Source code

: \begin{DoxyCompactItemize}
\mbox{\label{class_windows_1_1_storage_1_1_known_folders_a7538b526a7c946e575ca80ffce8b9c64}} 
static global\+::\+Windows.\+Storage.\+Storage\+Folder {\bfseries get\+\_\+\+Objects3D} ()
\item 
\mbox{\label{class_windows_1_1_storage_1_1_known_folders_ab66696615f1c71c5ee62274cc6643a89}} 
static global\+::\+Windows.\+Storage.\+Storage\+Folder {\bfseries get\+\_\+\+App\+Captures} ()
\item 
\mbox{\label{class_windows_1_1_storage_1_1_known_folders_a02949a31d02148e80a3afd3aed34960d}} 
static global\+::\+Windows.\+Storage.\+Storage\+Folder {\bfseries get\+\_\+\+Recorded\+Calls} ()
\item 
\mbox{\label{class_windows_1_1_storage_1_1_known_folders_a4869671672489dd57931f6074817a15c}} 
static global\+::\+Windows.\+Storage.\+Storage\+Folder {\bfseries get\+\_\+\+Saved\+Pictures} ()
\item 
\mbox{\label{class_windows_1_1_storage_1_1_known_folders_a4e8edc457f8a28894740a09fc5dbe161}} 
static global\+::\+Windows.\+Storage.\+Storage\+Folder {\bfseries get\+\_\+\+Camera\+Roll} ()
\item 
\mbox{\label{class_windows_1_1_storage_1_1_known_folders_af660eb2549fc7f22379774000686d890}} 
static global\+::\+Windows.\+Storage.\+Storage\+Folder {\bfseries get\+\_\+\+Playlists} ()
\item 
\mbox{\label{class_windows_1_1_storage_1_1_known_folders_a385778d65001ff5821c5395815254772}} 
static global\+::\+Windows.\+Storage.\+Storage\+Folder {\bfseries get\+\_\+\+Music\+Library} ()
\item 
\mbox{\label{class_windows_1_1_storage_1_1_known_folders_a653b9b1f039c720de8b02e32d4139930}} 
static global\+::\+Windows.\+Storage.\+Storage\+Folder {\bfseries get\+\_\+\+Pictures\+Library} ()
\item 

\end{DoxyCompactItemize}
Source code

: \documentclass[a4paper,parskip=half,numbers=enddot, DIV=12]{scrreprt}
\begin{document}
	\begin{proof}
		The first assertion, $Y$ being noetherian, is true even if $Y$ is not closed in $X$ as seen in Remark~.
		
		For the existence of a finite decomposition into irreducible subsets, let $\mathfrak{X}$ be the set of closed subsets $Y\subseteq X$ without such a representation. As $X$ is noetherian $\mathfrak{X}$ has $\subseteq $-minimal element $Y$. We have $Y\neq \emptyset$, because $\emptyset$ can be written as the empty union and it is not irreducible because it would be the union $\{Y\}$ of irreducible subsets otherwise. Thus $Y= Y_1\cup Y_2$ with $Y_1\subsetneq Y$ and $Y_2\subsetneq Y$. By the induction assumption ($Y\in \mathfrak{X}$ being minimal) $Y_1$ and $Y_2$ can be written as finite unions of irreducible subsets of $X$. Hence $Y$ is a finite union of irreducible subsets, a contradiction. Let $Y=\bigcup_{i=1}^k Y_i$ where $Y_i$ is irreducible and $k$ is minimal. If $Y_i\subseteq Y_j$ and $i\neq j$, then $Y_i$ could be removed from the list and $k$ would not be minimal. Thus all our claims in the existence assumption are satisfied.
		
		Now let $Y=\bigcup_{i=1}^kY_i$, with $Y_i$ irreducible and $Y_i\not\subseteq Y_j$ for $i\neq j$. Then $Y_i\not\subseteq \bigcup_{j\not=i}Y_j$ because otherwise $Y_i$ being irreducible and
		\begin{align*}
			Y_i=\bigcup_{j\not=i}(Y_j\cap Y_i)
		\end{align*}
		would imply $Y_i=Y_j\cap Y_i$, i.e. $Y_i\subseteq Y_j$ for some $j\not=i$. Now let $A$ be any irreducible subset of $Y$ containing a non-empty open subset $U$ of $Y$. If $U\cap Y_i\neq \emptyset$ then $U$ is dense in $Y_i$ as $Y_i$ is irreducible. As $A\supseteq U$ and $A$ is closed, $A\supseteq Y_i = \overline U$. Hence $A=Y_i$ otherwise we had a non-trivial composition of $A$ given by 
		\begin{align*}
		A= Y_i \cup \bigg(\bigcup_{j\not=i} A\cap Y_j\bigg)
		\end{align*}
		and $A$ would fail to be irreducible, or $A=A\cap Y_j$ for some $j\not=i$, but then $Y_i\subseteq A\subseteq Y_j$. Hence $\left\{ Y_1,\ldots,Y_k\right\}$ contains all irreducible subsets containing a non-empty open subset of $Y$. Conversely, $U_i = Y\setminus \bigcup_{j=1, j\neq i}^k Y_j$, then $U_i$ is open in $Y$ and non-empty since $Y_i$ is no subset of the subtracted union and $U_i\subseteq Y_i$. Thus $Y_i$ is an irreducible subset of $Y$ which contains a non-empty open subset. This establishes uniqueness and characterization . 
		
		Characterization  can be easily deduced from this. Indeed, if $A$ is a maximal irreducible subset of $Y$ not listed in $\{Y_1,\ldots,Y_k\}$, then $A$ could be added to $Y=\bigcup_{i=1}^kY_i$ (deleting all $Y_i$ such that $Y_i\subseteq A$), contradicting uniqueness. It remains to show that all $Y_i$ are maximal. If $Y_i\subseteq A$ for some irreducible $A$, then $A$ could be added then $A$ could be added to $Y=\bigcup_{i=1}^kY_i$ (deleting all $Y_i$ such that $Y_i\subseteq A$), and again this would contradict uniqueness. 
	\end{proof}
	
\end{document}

══════════

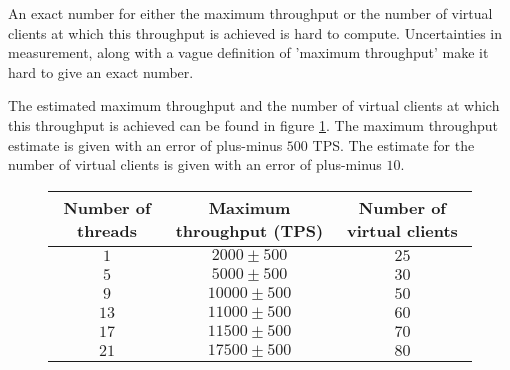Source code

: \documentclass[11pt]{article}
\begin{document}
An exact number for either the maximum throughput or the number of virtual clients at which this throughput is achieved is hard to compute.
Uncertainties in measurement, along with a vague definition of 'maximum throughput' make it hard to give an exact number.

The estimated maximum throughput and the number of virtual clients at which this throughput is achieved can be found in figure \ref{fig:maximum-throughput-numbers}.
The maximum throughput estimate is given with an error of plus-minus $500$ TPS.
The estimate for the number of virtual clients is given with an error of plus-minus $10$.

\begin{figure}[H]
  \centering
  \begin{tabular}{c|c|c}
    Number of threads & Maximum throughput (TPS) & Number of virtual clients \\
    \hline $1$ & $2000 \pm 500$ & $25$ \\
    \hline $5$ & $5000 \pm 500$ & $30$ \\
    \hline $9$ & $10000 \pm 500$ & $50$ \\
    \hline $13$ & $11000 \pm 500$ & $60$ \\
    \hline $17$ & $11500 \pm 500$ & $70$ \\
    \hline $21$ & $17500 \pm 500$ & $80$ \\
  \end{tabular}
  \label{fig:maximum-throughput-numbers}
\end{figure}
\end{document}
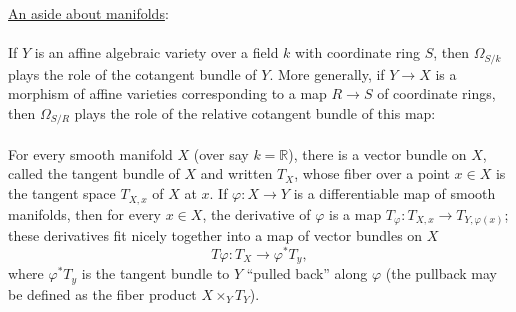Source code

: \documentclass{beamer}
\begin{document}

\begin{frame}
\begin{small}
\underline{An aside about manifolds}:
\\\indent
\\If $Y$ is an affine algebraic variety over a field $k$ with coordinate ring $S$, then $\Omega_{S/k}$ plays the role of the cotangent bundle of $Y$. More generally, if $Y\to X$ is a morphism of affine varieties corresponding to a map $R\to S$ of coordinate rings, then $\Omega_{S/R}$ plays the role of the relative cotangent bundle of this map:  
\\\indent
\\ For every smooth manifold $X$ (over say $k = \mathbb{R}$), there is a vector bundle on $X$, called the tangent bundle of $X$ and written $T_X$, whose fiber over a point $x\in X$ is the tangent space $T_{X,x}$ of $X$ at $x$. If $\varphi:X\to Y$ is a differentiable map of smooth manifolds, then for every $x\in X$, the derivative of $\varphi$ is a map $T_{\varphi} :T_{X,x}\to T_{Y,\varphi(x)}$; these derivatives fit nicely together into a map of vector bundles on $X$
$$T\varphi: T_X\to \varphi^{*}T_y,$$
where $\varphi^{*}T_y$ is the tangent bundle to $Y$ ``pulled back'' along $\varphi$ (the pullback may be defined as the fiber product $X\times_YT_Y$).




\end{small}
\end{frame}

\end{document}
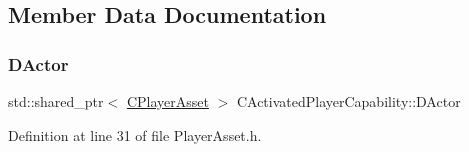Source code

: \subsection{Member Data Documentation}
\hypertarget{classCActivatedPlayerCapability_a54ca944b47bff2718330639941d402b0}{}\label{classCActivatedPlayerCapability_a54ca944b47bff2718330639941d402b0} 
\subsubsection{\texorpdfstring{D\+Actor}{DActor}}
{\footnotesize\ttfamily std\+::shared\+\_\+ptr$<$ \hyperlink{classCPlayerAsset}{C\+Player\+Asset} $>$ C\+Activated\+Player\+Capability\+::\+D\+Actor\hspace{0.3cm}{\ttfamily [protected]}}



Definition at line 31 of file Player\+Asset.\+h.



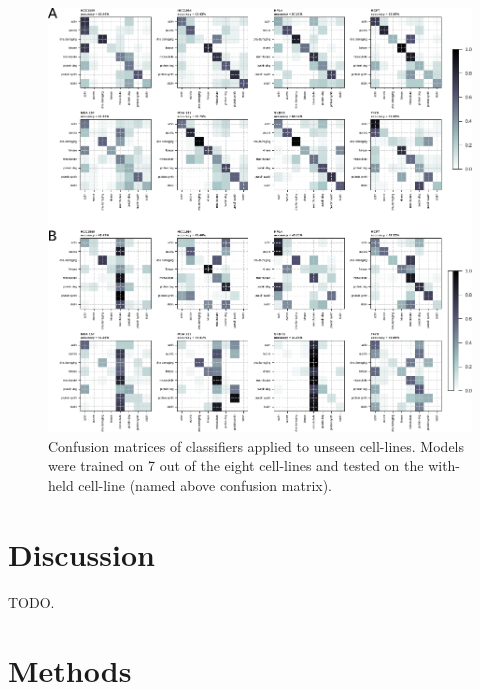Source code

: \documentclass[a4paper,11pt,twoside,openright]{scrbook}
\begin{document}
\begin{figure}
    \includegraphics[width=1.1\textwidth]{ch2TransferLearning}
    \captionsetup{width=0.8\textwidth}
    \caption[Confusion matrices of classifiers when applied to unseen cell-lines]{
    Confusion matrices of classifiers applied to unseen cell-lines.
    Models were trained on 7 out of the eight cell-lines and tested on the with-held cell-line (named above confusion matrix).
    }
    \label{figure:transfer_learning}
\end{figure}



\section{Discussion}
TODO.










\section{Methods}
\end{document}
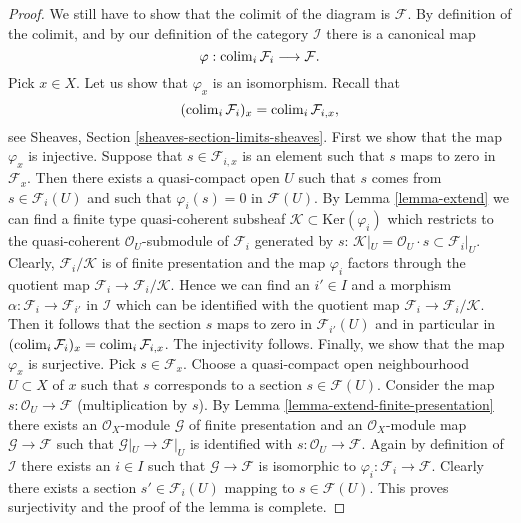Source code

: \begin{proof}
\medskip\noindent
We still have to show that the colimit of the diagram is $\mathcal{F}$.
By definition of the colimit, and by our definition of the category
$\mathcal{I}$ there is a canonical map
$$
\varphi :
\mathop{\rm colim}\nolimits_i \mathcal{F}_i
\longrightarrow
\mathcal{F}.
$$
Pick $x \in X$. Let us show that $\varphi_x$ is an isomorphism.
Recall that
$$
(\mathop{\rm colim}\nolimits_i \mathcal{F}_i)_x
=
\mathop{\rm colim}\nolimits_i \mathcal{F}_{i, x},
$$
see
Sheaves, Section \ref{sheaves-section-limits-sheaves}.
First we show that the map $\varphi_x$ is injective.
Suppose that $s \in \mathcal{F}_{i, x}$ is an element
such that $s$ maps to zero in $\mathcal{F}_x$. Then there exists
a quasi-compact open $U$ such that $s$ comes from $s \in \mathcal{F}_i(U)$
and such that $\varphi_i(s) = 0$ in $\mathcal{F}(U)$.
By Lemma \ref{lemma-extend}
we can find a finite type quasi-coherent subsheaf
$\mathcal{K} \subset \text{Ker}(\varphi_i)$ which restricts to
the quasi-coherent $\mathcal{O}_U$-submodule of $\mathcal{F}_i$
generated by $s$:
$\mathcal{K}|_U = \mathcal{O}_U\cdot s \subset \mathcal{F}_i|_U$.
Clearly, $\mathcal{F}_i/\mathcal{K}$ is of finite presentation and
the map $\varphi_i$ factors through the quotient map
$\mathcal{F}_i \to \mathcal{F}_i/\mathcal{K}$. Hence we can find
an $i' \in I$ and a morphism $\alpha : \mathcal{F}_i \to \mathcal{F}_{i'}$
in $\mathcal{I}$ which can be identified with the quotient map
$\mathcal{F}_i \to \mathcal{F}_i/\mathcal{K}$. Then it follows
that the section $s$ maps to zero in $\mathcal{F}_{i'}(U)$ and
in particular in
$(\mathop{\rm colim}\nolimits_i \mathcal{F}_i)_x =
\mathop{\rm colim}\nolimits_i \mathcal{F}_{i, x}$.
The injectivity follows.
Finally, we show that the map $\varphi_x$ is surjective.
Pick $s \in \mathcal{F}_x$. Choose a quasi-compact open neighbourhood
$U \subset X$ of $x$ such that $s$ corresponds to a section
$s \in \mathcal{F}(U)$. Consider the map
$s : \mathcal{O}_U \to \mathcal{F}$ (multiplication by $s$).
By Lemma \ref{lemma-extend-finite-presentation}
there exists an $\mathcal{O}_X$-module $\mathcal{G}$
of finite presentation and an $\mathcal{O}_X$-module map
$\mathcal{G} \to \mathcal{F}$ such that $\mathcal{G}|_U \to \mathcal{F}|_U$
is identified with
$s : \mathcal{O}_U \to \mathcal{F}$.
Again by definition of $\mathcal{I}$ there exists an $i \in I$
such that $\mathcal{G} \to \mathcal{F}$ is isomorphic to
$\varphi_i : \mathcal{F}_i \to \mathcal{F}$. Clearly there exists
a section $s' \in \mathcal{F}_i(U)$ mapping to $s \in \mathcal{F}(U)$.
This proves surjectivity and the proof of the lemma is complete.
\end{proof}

══════════

## TASK OBJECTIVE
Would you output, from the records above, exactly the run of lines that starts at the line containing "Hence we can find" and ends at the line containing "The injectivity follows.", and only that run?

## WRITTEN RESPONSE
$\mathcal{F}_i \to \mathcal{F}_i/\mathcal{K}$. Hence we can find
an $i' \in I$ and a morphism $\alpha : \mathcal{F}_i \to \mathcal{F}_{i'}$
in $\mathcal{I}$ which can be identified with the quotient map
$\mathcal{F}_i \to \mathcal{F}_i/\mathcal{K}$. Then it follows
that the section $s$ maps to zero in $\mathcal{F}_{i'}(U)$ and
in particular in
$(\mathop{\rm colim}\nolimits_i \mathcal{F}_i)_x =
\mathop{\rm colim}\nolimits_i \mathcal{F}_{i, x}$.
The injectivity follows.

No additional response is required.